=== Try it ===
Tally the lines below that hold the string "Roland", and report the tally by itself.

----- Available data -----

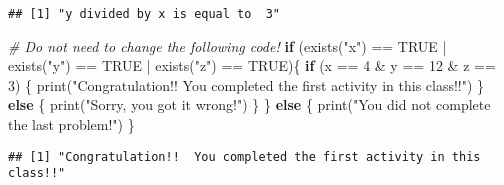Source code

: \documentclass[
]{article}
\newenvironment{Shaded}{\begin{snugshade}}{\end{snugshade}}
\newcommand{\CommentTok}[1]{\textcolor[rgb]{0.56,0.35,0.01}{\textit{#1}}}
\newcommand{\ConstantTok}[1]{\textcolor[rgb]{0.00,0.00,0.00}{#1}}
\newcommand{\ControlFlowTok}[1]{\textcolor[rgb]{0.13,0.29,0.53}{\textbf{#1}}}
\newcommand{\DecValTok}[1]{\textcolor[rgb]{0.00,0.00,0.81}{#1}}
\newcommand{\FunctionTok}[1]{\textcolor[rgb]{0.00,0.00,0.00}{#1}}
\newcommand{\NormalTok}[1]{#1}
\newcommand{\SpecialCharTok}[1]{\textcolor[rgb]{0.00,0.00,0.00}{#1}}
\newcommand{\StringTok}[1]{\textcolor[rgb]{0.31,0.60,0.02}{#1}}
\begin{document}
\begin{verbatim}
## [1] "y divided by x is equal to  3"
\end{verbatim}

\begin{Shaded}
\begin{Highlighting}[]
\CommentTok{\# Do not need to change the following code!}
\ControlFlowTok{if}\NormalTok{ (}\FunctionTok{exists}\NormalTok{(}\StringTok{"x"}\NormalTok{) }\SpecialCharTok{==} \ConstantTok{TRUE} \SpecialCharTok{|} \FunctionTok{exists}\NormalTok{(}\StringTok{"y"}\NormalTok{) }\SpecialCharTok{==} \ConstantTok{TRUE} \SpecialCharTok{|} \FunctionTok{exists}\NormalTok{(}\StringTok{"z"}\NormalTok{) }\SpecialCharTok{==} \ConstantTok{TRUE}\NormalTok{)\{}
  \ControlFlowTok{if}\NormalTok{ (x }\SpecialCharTok{==} \DecValTok{4} \SpecialCharTok{\&}\NormalTok{ y }\SpecialCharTok{==} \DecValTok{12} \SpecialCharTok{\&}\NormalTok{ z }\SpecialCharTok{==} \DecValTok{3}\NormalTok{) \{}
  \FunctionTok{print}\NormalTok{(}\StringTok{"Congratulation!!  You completed the first activity in this class!!"}\NormalTok{)}
\NormalTok{  \} }\ControlFlowTok{else}\NormalTok{ \{}
    \FunctionTok{print}\NormalTok{(}\StringTok{"Sorry, you got it wrong!"}\NormalTok{)}
\NormalTok{  \}}
\NormalTok{\} }\ControlFlowTok{else}\NormalTok{ \{}
  \FunctionTok{print}\NormalTok{(}\StringTok{"You did not complete the last problem!"}\NormalTok{)}
\NormalTok{\}}
\end{Highlighting}
\end{Shaded}

\begin{verbatim}
## [1] "Congratulation!!  You completed the first activity in this class!!"
\end{verbatim}
\end{document}
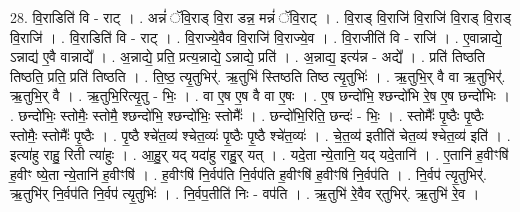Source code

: \documentclass[17pt]{extarticle}
\begin{document}
28. वि॒राडिति॑ वि - राट् । . अन्नं॑ ॅवि॒राड् वि॒रा डन्न॒ मन्नं॑ ॅवि॒राट् । . वि॒राड् वि॒राजि॑ वि॒राजि॑ वि॒राड् वि॒राड् वि॒राजि॑ । . वि॒राडिति॑ वि - राट् । . वि॒राज्ये॒वैव वि॒राजि॑ वि॒राज्ये॒व । . वि॒राजीति॑ वि - राजि॑ । . ए॒वान्नाद्ये॒ ऽन्नाद्य॑ ए॒वै वान्नाद्ये᳚ । . अ॒न्नाद्ये॒ प्रति॒ प्रत्य॒न्नाद्ये॒ ऽन्नाद्ये॒ प्रति॑ । . अ॒न्नाद्य॒ इत्य॑न्न - अद्ये᳚ । . प्रति॑ तिष्ठति तिष्ठति॒ प्रति॒ प्रति॑ तिष्ठति । . ति॒ष्ठ॒ त्यृ॒तुभिर्॑. ऋ॒तुभि॑ स्तिष्ठति तिष्ठ त्यृ॒तुभिः॑ । . ऋ॒तुभि॒र् वै वा ऋ॒तुभिर्॑. ऋ॒तुभि॒र् वै । . ऋ॒तुभि॒रित्यृ॒तु - भिः॒ । . वा ए॒ष ए॒ष वै वा ए॒षः । . ए॒ष छन्दो॑भि॒ श्छन्दो॑भि रे॒ष ए॒ष छन्दो॑भिः । . छन्दो॑भिः॒ स्तोमैः॒ स्तोमै॒ श्छन्दो॑भि॒ श्छन्दो॑भिः॒ स्तोमैः᳚ । . छन्दो॑भि॒रिति॒ छन्दः॑ - भिः॒ । . स्तोमैः᳚ पृ॒ष्ठैः पृ॒ष्ठैः स्तोमैः॒ स्तोमैः᳚ पृ॒ष्ठैः । . पृ॒ष्ठै श्चे॑त॒व्य॑ श्चेत॒व्यः॑ पृ॒ष्ठैः पृ॒ष्ठै श्चे॑त॒व्यः॑ । . चे॒त॒व्य॑ इतीति॑ चेत॒व्य॑ श्चेत॒व्य॑ इति॑ । . इत्या॑हु राहु॒ रिती त्या॑हुः । . आ॒हु॒र् यद् यदा॑हु राहु॒र् यत् । . यदे॒ता न्ये॒तानि॒ यद् यदे॒तानि॑ । . ए॒तानि॑ ह॒वीꣳषि॑ ह॒वीꣳ ष्ये॒ता न्ये॒तानि॑ ह॒वीꣳषि॑ । . ह॒वीꣳषि॑ नि॒र्वप॑ति नि॒र्वप॑ति ह॒वीꣳषि॑ ह॒वीꣳषि॑ नि॒र्वप॑ति । . नि॒र्वप॑ त्यृ॒तुभिर्॑. ऋ॒तुभि॑र् नि॒र्वप॑ति नि॒र्वप॑ त्यृ॒तुभिः॑ । . नि॒र्वप॒तीति॑ निः - वप॑ति । . ऋ॒तुभि॑ रे॒वैव र्‌तुभिर्॑. ऋ॒तुभि॑ रे॒व । \newline
\end{document}
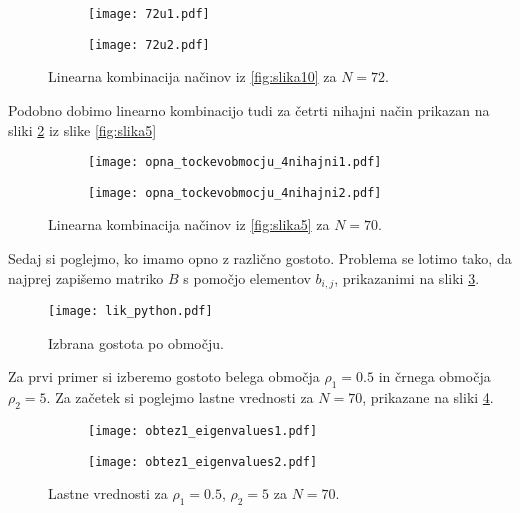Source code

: \documentclass[12pt,a4paper]{article}
\begin{document}
\begin{figure}[H]
    \centering
    \begin{subfigure}[b]{0.49\textwidth}
        \texttt{[image: 72u1.pdf]}
    \end{subfigure}
    \begin{subfigure}[b]{0.49\textwidth}
        \texttt{[image: 72u2.pdf]}
    \end{subfigure}
    \caption{Linearna kombinacija načinov iz \ref{fig:slika10} za $N=72$.} \label{fig:slika11}
\end{figure}

\noindent Podobno dobimo linearno kombinacijo  tudi za četrti nihajni način prikazan na sliki \ref{fig:slika12}  iz slike \ref{fig:slika5}

\begin{figure}[H]
    \centering
    \begin{subfigure}[b]{0.49\textwidth}
        \texttt{[image: opna\_tockevobmocju\_4nihajni1.pdf]}
    \end{subfigure}
    \begin{subfigure}[b]{0.49\textwidth}
        \texttt{[image: opna\_tockevobmocju\_4nihajni2.pdf]}
    \end{subfigure}
    \caption{Linearna kombinacija načinov iz \ref{fig:slika5} za $N=70$.} \label{fig:slika12}
\end{figure}

Sedaj si poglejmo, ko imamo opno z različno gostoto. Problema se lotimo tako, da najprej zapišemo matriko $B$ s pomočjo elementov $b_{i,j}$, prikazanimi na sliki \ref{fig:slika13}.

\begin{figure}[H]
\begin{center}
\texttt{[image: lik\_python.pdf]}
\caption{Izbrana gostota po območju.} \label{fig:slika13}
\end{center}
\end{figure}

\noindent Za prvi primer si izberemo gostoto belega območja $\rho_1= 0.5$ in črnega območja $\rho_2=5$. Za začetek si poglejmo lastne vrednosti za $N=70$, prikazane na sliki \ref{fig:slika14}.

\begin{figure}[H]
    \centering
    \begin{subfigure}[b]{0.49\textwidth}
        \texttt{[image: obtez1\_eigenvalues1.pdf]}
    \end{subfigure}
    \begin{subfigure}[b]{0.49\textwidth}
        \texttt{[image: obtez1\_eigenvalues2.pdf]}
    \end{subfigure}
    \caption{Lastne vrednosti za $\rho_1= 0.5$, $\rho_2=5$ za $N=70$.} \label{fig:slika14}
\end{figure}
\end{document}
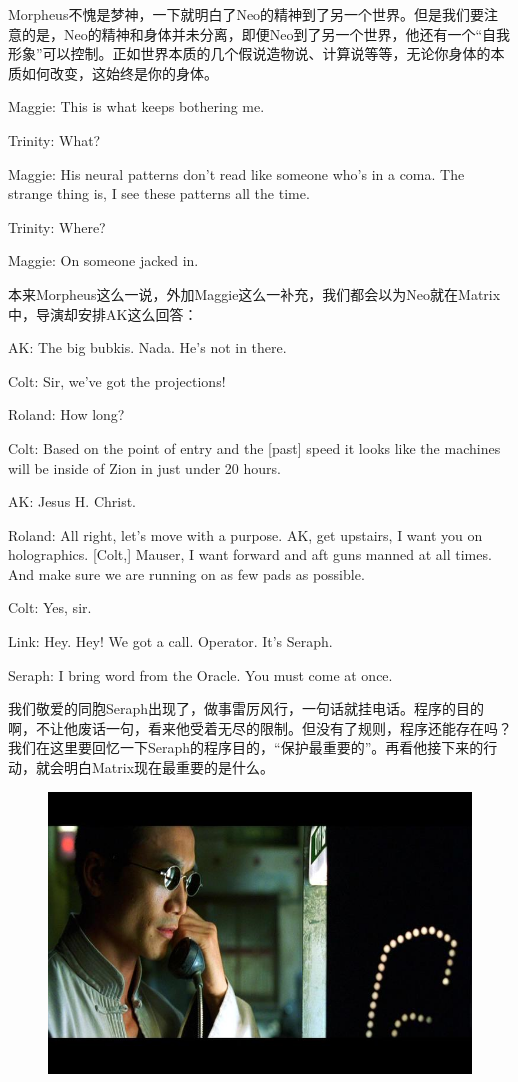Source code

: \documentclass[UTF8]{ctexart}
\newenvironment{myquote}{\color{green} \setlength{\leftskip}{6em} \setlength{\rightskip}{4em} \setlength{\parindent}{-2em}}{\par}
\begin{document}
Morpheus不愧是梦神，一下就明白了Neo的精神到了另一个世界。但是我们要注意的是，Neo的精神和身体并未分离，即便Neo到了另一个世界，他还有一个“自我形象”可以控制。正如世界本质的几个假说造物说、计算说等等，无论你身体的本质如何改变，这始终是你的身体。

\begin{myquote}
Maggie: This is what keeps bothering me.

Trinity: What?

Maggie: His neural patterns don't read like someone who's in a coma. The strange thing is, I see these patterns all the time.

Trinity: Where?

Maggie: On someone jacked in.
\end{myquote}

本来Morpheus这么一说，外加Maggie这么一补充，我们都会以为Neo就在Matrix中，导演却安排AK这么回答：

\begin{myquote}
AK: The big bubkis. Nada. He's not in there.

Colt: Sir, we've got the projections!

Roland: How long?

Colt: Based on the point of entry and the [past] speed it looks like the machines will be inside of Zion in just under 20 hours.

AK: Jesus H. Christ.

Roland: All right, let's move with a purpose. AK, get upstairs, I want you on holographics. [Colt,] Mauser, I want forward and aft guns manned at all times. And make sure we are running on as few pads as possible.

Colt: Yes, sir.

Link: Hey. Hey! We got a call. Operator. It's Seraph.

Seraph: I bring word from the Oracle. You must come at once.
\end{myquote}

我们敬爱的同胞Seraph出现了，做事雷厉风行，一句话就挂电话。程序的目的啊，不让他废话一句，看来他受着无尽的限制。但没有了规则，程序还能存在吗？我们在这里要回忆一下Seraph的程序目的，“保护最重要的”。再看他接下来的行动，就会明白Matrix现在最重要的是什么。

\begin{figure}[htb]
\centering
\includegraphics[width=0.5\linewidth]{fig/1f716227f5c3fe03918f9d12.jpg}
\end{figure}
\end{document}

-----

=== Expected output ===
2